A brief, and sufficiently accurate, description of the intellectual life of the European races during the succeeding two centuries and a quarter up to our own times is that they have been living upon the accumulated capital of ideas provided for them by the genius of the seventeenth century. The men of this epoch inherited a ferment of ideas attendant upon the historical revolt of the sixteenth century, and they bequeathed formed systems of thought touching every aspect of human life. It is the one century which consistently, and throughout the whole range of human activities, provided intellectual genius adequate for the greatness of its occasions. The crowded stage of this hundred years is indicated by the coincidences which mark its literary annals. At its dawn Bacon’s Advancement of Learning and Cervantes’ Don Quixote were published in the same year (1605), as though the epoch would introduce itself with a forward and a backward glance. The first quarto edition of Hamlet appeared in the preceding year, and a slightly variant edition in the same year. Finally Shakespeare and Cervantes died on the same day, April 23, 1616. In the spring of this same year Harvey is believed to have first expounded his theory of the circulation of the blood in a course of lectures before the College of Physicians in London. Newton was born in the year that Galileo died (1642), exactly one hundred years after the publication of Copernicus’ De Revolutionibus. One year earlier Descartes published his Meditationes and two years later his Principia Philosophiae. There simply was not time for the century to space out nicely its notable events concerning men of genius.
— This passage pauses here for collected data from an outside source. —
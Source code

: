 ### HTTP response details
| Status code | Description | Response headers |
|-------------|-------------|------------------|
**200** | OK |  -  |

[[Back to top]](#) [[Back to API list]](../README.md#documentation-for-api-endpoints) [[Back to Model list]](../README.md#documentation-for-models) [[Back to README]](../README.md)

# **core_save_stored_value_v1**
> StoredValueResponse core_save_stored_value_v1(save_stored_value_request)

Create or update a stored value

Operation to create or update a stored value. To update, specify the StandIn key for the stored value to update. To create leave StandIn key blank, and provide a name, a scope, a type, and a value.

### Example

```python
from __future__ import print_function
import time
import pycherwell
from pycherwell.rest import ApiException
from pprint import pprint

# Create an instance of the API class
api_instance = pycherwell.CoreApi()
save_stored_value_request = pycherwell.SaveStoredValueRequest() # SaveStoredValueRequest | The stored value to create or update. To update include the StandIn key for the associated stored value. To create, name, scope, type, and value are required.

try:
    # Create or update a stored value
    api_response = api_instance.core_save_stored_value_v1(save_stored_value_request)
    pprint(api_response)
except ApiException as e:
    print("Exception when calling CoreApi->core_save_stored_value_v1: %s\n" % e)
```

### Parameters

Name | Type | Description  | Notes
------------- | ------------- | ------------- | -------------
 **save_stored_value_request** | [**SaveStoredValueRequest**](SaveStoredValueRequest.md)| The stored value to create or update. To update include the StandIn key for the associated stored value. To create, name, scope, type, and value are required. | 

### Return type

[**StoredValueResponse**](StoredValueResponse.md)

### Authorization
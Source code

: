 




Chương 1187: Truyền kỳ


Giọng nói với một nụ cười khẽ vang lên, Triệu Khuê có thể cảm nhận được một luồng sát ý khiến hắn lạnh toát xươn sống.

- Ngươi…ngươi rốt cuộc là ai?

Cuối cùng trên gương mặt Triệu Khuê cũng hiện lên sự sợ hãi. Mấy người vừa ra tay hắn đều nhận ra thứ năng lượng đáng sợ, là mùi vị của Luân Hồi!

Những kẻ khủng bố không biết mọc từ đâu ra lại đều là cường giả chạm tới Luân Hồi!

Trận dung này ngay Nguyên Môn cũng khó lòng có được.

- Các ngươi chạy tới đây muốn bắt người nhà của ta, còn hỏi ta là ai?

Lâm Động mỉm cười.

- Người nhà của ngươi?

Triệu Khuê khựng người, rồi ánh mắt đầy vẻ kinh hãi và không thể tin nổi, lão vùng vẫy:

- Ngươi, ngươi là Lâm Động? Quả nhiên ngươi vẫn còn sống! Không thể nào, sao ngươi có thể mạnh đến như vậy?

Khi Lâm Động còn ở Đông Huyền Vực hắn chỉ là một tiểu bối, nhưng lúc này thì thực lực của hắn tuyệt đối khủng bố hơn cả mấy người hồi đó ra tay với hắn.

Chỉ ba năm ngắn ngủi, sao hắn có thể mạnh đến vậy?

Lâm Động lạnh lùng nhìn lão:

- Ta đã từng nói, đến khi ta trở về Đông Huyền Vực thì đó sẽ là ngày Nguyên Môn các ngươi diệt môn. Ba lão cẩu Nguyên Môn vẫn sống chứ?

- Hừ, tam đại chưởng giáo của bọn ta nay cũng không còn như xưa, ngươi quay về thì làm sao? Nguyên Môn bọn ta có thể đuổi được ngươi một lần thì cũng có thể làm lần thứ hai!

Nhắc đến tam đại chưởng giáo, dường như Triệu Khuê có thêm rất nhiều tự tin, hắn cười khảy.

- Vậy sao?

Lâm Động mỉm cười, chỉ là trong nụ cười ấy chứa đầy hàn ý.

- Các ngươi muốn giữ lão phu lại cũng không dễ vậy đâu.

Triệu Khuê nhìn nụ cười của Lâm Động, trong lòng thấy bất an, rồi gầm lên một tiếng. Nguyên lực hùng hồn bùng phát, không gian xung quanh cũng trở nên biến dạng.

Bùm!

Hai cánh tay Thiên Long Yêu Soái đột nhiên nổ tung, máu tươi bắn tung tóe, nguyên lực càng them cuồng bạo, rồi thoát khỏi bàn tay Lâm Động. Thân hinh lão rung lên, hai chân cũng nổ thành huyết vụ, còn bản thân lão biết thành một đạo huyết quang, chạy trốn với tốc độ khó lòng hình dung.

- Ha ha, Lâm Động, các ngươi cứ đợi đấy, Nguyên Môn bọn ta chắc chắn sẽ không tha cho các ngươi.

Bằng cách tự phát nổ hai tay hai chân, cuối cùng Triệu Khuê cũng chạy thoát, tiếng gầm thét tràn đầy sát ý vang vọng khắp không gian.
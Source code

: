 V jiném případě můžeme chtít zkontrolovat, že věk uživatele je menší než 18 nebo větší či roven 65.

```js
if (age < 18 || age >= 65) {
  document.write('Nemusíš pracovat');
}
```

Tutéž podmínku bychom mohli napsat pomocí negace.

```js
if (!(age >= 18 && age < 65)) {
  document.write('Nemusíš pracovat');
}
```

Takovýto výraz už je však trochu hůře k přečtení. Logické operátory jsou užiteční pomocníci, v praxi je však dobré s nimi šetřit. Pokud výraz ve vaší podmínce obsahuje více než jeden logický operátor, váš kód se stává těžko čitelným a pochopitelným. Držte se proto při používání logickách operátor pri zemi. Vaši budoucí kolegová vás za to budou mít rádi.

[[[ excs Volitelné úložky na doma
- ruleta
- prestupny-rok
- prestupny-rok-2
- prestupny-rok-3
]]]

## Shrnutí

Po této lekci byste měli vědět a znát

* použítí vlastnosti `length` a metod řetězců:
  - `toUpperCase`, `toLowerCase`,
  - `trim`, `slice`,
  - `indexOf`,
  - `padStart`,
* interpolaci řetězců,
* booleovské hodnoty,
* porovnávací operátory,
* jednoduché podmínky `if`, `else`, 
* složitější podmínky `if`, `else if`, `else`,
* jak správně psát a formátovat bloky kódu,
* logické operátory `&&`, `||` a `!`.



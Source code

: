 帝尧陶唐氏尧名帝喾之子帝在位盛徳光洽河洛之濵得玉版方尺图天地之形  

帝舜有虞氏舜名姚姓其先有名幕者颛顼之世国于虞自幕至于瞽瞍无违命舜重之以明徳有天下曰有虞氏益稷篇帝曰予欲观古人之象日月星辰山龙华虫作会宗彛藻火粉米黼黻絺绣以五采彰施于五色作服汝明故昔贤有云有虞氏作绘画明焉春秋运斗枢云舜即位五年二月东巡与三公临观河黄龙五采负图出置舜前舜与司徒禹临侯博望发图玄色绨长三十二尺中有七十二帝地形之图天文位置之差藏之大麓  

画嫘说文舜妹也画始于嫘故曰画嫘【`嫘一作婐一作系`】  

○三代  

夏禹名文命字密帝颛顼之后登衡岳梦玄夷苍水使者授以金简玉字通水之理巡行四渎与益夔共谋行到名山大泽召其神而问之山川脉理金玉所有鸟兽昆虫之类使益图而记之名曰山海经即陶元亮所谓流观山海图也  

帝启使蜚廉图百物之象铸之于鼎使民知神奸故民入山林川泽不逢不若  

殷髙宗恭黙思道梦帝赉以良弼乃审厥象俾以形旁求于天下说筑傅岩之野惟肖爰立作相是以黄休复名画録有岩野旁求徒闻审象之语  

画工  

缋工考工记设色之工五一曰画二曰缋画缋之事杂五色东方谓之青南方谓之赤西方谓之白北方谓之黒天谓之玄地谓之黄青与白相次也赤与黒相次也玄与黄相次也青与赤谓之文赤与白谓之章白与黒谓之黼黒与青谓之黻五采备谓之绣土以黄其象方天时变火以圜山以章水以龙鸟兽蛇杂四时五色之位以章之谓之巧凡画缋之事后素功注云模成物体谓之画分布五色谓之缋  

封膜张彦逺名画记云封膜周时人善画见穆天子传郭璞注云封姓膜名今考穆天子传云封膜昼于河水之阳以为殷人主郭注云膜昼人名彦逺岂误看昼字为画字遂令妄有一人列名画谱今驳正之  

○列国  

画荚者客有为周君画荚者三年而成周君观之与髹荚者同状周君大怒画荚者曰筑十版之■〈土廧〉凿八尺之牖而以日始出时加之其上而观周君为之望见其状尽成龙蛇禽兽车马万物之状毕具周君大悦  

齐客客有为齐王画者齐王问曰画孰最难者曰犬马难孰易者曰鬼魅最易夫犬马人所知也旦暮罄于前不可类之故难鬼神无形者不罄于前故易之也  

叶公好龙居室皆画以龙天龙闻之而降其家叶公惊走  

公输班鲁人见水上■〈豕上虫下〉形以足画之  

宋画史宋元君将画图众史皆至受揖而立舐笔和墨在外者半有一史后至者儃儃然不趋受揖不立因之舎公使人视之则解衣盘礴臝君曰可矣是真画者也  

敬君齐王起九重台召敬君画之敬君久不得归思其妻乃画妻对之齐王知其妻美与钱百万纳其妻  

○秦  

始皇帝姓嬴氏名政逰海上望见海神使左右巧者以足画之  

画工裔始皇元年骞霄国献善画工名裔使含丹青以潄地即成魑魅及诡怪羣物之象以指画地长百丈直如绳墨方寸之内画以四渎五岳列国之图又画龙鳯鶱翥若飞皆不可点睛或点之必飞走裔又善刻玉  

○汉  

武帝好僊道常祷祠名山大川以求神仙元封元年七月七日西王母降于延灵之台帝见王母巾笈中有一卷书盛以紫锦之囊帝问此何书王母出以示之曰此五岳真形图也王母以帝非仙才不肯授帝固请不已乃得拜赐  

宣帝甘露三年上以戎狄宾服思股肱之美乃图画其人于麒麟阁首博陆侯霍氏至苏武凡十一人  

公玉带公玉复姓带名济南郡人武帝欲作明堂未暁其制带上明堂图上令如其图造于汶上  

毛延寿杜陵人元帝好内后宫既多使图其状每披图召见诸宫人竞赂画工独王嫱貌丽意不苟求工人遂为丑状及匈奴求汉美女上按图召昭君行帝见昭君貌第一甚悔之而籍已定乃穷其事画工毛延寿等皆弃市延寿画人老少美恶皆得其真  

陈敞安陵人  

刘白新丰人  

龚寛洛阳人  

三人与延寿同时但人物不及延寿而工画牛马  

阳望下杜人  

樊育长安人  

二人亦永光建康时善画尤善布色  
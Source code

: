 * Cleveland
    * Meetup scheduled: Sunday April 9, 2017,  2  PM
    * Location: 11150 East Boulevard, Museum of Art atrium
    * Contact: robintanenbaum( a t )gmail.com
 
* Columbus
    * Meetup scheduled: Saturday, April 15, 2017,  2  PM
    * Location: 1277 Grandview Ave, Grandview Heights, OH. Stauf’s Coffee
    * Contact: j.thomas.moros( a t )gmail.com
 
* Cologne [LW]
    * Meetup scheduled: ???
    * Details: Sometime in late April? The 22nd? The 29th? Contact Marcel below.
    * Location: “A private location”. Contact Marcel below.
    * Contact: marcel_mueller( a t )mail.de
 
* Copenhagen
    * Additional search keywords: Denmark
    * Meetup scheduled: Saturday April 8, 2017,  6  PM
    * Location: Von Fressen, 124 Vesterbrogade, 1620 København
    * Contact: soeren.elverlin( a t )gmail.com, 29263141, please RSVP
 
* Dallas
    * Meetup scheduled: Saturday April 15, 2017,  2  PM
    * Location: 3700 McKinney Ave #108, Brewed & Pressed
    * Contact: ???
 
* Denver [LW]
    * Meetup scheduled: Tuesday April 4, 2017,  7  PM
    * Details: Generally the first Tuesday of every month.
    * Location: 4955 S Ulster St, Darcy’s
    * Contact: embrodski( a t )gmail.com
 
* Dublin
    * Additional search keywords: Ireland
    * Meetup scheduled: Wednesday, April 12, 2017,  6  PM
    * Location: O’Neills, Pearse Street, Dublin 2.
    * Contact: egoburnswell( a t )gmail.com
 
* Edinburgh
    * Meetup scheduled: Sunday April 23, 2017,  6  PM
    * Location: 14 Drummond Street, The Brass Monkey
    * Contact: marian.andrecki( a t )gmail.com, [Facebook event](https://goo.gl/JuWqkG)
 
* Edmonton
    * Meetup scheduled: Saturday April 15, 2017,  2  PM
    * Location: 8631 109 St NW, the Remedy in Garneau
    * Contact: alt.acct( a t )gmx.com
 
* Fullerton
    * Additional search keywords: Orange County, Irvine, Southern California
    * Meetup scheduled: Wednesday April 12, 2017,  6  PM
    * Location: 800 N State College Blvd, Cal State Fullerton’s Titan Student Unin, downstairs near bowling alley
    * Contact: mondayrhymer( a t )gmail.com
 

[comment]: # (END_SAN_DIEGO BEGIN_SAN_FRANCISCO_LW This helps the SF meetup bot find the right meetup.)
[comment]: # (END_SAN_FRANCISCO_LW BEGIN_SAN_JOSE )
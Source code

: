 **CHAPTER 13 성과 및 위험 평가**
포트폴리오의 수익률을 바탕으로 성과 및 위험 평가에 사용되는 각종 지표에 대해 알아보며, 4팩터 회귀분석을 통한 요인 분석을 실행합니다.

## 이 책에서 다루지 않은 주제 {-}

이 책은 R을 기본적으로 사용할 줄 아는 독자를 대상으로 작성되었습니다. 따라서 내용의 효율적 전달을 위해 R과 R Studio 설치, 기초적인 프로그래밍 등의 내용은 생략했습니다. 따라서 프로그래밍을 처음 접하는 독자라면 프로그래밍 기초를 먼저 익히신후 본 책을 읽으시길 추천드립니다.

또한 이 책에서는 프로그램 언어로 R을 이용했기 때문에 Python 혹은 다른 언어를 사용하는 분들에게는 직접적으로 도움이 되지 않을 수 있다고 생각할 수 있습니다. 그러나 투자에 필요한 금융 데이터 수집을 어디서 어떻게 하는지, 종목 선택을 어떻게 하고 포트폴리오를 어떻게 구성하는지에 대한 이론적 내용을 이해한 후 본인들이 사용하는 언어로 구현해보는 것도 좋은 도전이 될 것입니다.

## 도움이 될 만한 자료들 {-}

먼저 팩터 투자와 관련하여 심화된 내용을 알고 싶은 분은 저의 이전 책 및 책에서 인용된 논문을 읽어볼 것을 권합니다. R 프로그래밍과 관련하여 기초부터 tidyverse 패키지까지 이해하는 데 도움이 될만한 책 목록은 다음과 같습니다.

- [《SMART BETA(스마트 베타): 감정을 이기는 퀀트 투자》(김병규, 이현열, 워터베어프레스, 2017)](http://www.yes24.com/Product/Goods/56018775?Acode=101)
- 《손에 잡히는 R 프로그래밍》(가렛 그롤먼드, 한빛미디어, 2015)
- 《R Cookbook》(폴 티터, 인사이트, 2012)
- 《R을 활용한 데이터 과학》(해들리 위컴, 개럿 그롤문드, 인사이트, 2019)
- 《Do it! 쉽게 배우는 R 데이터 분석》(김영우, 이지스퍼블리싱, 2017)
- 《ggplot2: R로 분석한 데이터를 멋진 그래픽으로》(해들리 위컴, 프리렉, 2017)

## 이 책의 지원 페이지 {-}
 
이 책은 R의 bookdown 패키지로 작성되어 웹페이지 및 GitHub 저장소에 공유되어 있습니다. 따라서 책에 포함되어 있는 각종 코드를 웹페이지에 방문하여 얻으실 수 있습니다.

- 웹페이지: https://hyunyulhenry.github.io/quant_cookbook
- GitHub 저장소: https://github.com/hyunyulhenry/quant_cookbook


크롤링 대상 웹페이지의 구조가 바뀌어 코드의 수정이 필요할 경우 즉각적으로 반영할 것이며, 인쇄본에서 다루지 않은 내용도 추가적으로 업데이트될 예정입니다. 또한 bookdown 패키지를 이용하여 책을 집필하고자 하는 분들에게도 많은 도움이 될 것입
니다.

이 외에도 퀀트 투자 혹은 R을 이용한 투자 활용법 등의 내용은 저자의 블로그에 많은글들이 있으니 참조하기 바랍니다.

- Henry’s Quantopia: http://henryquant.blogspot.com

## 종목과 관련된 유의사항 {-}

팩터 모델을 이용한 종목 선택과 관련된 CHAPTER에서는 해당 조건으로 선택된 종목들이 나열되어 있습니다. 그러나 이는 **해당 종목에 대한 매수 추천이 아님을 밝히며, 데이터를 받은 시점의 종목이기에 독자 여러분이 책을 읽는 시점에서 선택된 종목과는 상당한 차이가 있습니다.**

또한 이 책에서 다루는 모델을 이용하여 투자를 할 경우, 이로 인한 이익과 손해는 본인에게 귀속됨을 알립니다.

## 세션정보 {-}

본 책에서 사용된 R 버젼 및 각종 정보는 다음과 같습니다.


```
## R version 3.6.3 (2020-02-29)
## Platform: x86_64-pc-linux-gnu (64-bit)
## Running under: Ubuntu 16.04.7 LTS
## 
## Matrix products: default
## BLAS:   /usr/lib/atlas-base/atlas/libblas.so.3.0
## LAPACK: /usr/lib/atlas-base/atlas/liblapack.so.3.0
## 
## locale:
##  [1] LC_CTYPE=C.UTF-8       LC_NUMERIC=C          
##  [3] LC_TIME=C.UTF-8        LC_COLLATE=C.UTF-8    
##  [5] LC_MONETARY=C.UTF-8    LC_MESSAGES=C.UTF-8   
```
I cannot now enter upon a chronicle of the various stages of intellectual advance included within this epoch. It is too large a topic for one lecture, and would obscure the ideas which it is my purpose to develop. A mere rough catalogue of some names will be sufficient, names of men who published to the world important work within these limits of time: Francis Bacon, Harvey, Kepler, Galileo, Descartes, Pascal, Huyghens, Boyle, Newton, Locke, Spinoza, Leibniz. I have limited the list to the sacred number of twelve, a number much too small to be properly representative. For example, there is only one Italian there, whereas Italy could have filled the list from its own ranks. Again Harvey is the only biologist, and also there are too many Englishmen. This latter defect is partly due to the fact that the lecturer is English, and that he is lecturing to an audience which, equally with him, owns this English century. If he had been Dutch, there would have been too many Dutchmen; if Italian, too many Italians; and if French, too many Frenchmen. The unhappy Thirty Years’ War was devastating Germany; but every other country looks back to this century as an epoch which witnessed some culmination of its genius. Certainly this was a great period of English thought; as at a later time Voltaire impressed upon France.